5 - The scandals of Lord Jim
Published online by Cambridge University Press: 22 September 2009
Summary
Conrad's novel of maritime scandal has left no end of scandalized readers in its wake, from the early reviewers who scoffed at the implausible length and wilful obscurity of Marlow's tale, to the more sophisticated readers who complain that the second half of Conrad's broken-backed narrative capitulates to the very romantic errors that the first half clinically diagnoses. In the primary scandal of Lord Jim, the Mecca-bound pilgrim ship Patna, dilapidated and on the point – or so it seems – of sinking, is abandoned by its white officers.

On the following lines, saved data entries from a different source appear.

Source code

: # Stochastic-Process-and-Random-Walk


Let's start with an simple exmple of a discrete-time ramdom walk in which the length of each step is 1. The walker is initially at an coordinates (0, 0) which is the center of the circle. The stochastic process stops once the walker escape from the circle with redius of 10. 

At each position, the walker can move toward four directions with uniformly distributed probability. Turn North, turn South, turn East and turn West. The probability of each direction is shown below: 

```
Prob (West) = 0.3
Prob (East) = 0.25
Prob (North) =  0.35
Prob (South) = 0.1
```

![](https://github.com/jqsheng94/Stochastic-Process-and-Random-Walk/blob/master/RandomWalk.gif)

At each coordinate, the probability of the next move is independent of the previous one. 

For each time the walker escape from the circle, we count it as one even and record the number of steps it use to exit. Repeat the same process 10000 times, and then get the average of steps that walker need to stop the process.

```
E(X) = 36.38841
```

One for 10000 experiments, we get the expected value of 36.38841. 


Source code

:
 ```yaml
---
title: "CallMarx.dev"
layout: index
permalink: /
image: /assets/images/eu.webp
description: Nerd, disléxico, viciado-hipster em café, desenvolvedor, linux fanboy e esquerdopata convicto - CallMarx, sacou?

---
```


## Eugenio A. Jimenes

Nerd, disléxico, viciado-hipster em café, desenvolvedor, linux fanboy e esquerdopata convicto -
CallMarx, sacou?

Miraculously for its human cargo of 800 pilgrims (and mortifyingly for its officers), the vessel's rusty bulkhead holds out, and the ship is towed to harbour with no lives lost other than that of the engineer who suffers a heart attack in the initial panic. With two officers hospitalized, and the captain fled to America, only the chief mate Jim stays to face the official inquiry, enduring the full glare of professional disgrace, as well as the gleeful curiosity of the novel's very considerable cast of gossiping sailors. Far more than is commonly recognized, Lord Jim is a drama – and, in a particularly cruel sense, a comedy – of embarrassment. Overwhelmingly, it is embarrassment rather than guilt that Jim exhibits in the aftermath of the Patna affair; as he blushes and stammers his way through his excruciating debriefings with Marlow, it becomes clear that the only victim of Jim's criminal negligence was the narcissistic confidence in his own potential for heroism that he imbibed from popular adventure literature.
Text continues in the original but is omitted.